Dataset entries
"""

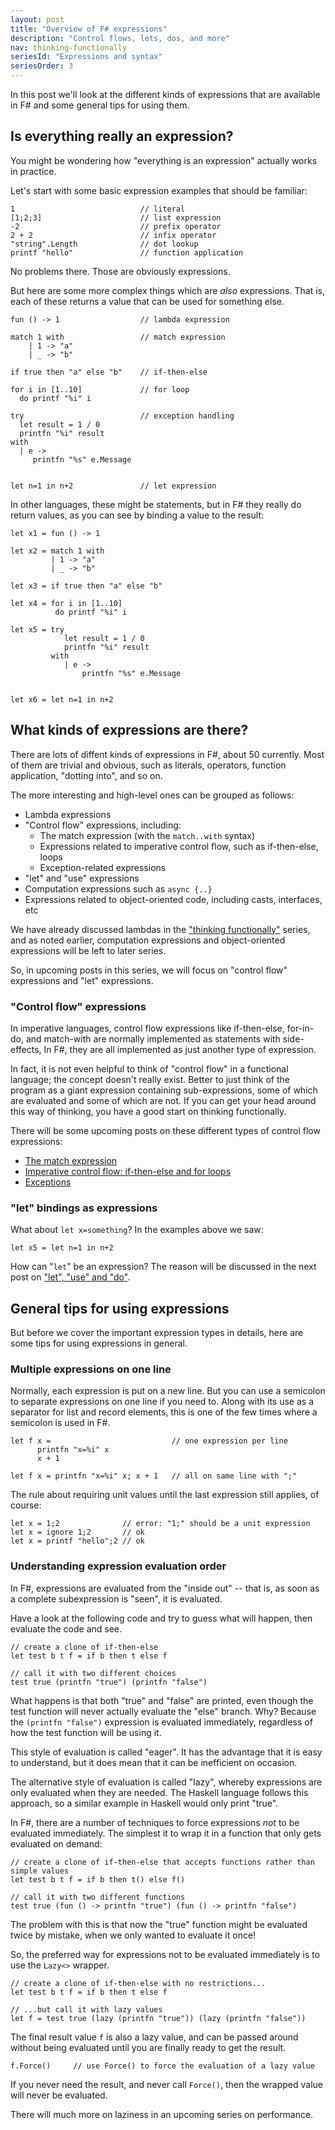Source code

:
 ```yaml
---
layout: post
title: "Overview of F# expressions"
description: "Control flows, lets, dos, and more"
nav: thinking-functionally
seriesId: "Expressions and syntax"
seriesOrder: 3
---
```


In this post we'll look at the different kinds of expressions that are available in F# and some general tips for using them.

## Is everything really an expression?

You might be wondering how "everything is an expression" actually works in practice.

Let's start with some basic expression examples that should be familiar:

```
1                            // literal
[1;2;3]                      // list expression
-2                           // prefix operator	
2 + 2                        // infix operator	
"string".Length              // dot lookup
printf "hello"               // function application
```

No problems there. Those are obviously expressions.

But here are some more complex things which are *also* expressions. That is, each of these returns a value that can be used for something else. 

```
fun () -> 1                  // lambda expression

match 1 with                 // match expression
    | 1 -> "a"
    | _ -> "b"

if true then "a" else "b"    // if-then-else

for i in [1..10]             // for loop
  do printf "%i" i

try                          // exception handling
  let result = 1 / 0
  printfn "%i" result
with
  | e -> 
     printfn "%s" e.Message


let n=1 in n+2               // let expression
```

In other languages, these might be statements, but in F# they really do return values, as you can see by binding a value to the result:

```
let x1 = fun () -> 1                  

let x2 = match 1 with                 
         | 1 -> "a"
         | _ -> "b"

let x3 = if true then "a" else "b"    

let x4 = for i in [1..10]             
          do printf "%i" i

let x5 = try                          
            let result = 1 / 0
            printfn "%i" result
         with
            | e -> 
                printfn "%s" e.Message


let x6 = let n=1 in n+2
```

## What kinds of expressions are there?

There are lots of diffent kinds of expressions in F#, about 50 currently.  Most of them are trivial and obvious, such as literals, operators, function application, "dotting into", and so on.

The more interesting and high-level ones can be grouped as follows:

* Lambda expressions
* "Control flow" expressions, including:
  * The match expression (with the `match..with` syntax)
  * Expressions related to imperative control flow, such as if-then-else, loops 
  * Exception-related expressions
* "let" and "use" expressions
* Computation expressions such as `async {..}`
* Expressions related to object-oriented code, including casts, interfaces, etc

We have already discussed lambdas in the ["thinking functionally"](../series/thinking-functionally.md) series, and as noted earlier, computation expressions and object-oriented expressions will be left to later series.

So, in upcoming posts in this series, we will focus on "control flow" expressions and "let" expressions.
 
### "Control flow" expressions 

In imperative languages, control flow expressions like if-then-else, for-in-do, and match-with are normally implemented as statements with side-effects, In F#, they are all implemented as just another type of expression. 

In fact, it is not even helpful to think of "control flow" in a functional language; the concept doesn't really exist.  Better to just think of the program as a giant expression containing sub-expressions, some of which are evaluated and some of which are not.  If you can get your head around this way of thinking, you have a good start on thinking functionally.

There will be some upcoming posts on these different types of control flow expressions:

* [The match expression](../posts/match-expression)
* [Imperative control flow: if-then-else and for loops](../posts/control-flow-expressions)
* [Exceptions](../posts/exceptions)

### "let" bindings as expressions 

What about `let x=something`? In the examples above we saw:

```
let x5 = let n=1 in n+2
```

How can "`let`" be an expression? The reason will be discussed in the next post on ["let", "use" and "do"](../posts/let-use-do).

## General tips for using expressions 

But before we cover the important expression types in details, here are some tips for using expressions in general. 

### Multiple expressions on one line 

Normally, each expression is put on a new line. But you can use a semicolon to separate expressions on one line if you need to. Along with its use as a separator for list and record elements, this is one of the few times where a semicolon is used in F#.

```
let f x =                           // one expression per line
      printfn "x=%i" x
      x + 1

let f x = printfn "x=%i" x; x + 1   // all on same line with ";"
```

The rule about requiring unit values until the last expression still applies, of course:

```
let x = 1;2              // error: "1;" should be a unit expression
let x = ignore 1;2       // ok
let x = printf "hello";2 // ok
```

### Understanding expression evaluation order 

In F#, expressions are evaluated from the "inside out" -- that is, as soon as a complete subexpression is "seen", it is evaluated.

Have a look at the following code and try to guess what will happen, then evaluate the code and see.

```
// create a clone of if-then-else
let test b t f = if b then t else f

// call it with two different choices
test true (printfn "true") (printfn "false")
```

What happens is that both "true" and "false" are printed, even though the test function will never actually evaluate the "else" branch.  Why? Because the `(printfn "false")` expression is evaluated immediately, regardless of how the test function will be using it.

This style of evaluation is called "eager". It has the advantage that it is easy to understand, but it does mean that it can be inefficient on occasion.

The alternative style of evaluation is called "lazy", whereby expressions are only evaluated when they are needed.  The Haskell language follows this approach, so a similar example in Haskell would only print "true".

In F#, there are a number of techniques to force expressions *not* to be evaluated immediately. The simplest it to wrap it in a function that only gets evaluated on demand:

```
// create a clone of if-then-else that accepts functions rather than simple values
let test b t f = if b then t() else f()

// call it with two different functions
test true (fun () -> printfn "true") (fun () -> printfn "false")
```

The problem with this is that now the "true" function might be evaluated twice by mistake, when we only wanted to evaluate it once!

So, the preferred way for expressions not to be evaluated immediately is to use the `Lazy<>` wrapper.

```
// create a clone of if-then-else with no restrictions...
let test b t f = if b then t else f

// ...but call it with lazy values
let f = test true (lazy (printfn "true")) (lazy (printfn "false"))
```

The final result value `f` is also a lazy value, and can be passed around without being evaluated until you are finally ready to get the result.

```
f.Force()     // use Force() to force the evaluation of a lazy value
```

If you never need the result, and never call `Force()`, then the wrapped value will never be evaluated.

There will much more on laziness in an upcoming series on performance.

"""

[TO DO]: An exact copy of the lines above, from the one containing "The more interesting" down to the one containing "### Multiple expressions on one line" and including both, is the whole answer; retype it and nothing else.

[RESPONSE BELOW]:
The more interesting and high-level ones can be grouped as follows:

* Lambda expressions
* "Control flow" expressions, including:
  * The match expression (with the `match..with` syntax)
  * Expressions related to imperative control flow, such as if-then-else, loops 
  * Exception-related expressions
* "let" and "use" expressions
* Computation expressions such as `async {..}`
* Expressions related to object-oriented code, including casts, interfaces, etc

We have already discussed lambdas in the ["thinking functionally"](../series/thinking-functionally.md) series, and as noted earlier, computation expressions and object-oriented expressions will be left to later series.

So, in upcoming posts in this series, we will focus on "control flow" expressions and "let" expressions.
 
### "Control flow" expressions 

In imperative languages, control flow expressions like if-then-else, for-in-do, and match-with are normally implemented as statements with side-effects, In F#, they are all implemented as just another type of expression. 

In fact, it is not even helpful to think of "control flow" in a functional language; the concept doesn't really exist.  Better to just think of the program as a giant expression containing sub-expressions, some of which are evaluated and some of which are not.  If you can get your head around this way of thinking, you have a good start on thinking functionally.

There will be some upcoming posts on these different types of control flow expressions:

* [The match expression](../posts/match-expression)
* [Imperative control flow: if-then-else and for loops](../posts/control-flow-expressions)
* [Exceptions](../posts/exceptions)

### "let" bindings as expressions 

What about `let x=something`? In the examples above we saw:

```
let x5 = let n=1 in n+2
```

How can "`let`" be an expression? The reason will be discussed in the next post on ["let", "use" and "do"](../posts/let-use-do).

## General tips for using expressions 

But before we cover the important expression types in details, here are some tips for using expressions in general. 

### Multiple expressions on one line 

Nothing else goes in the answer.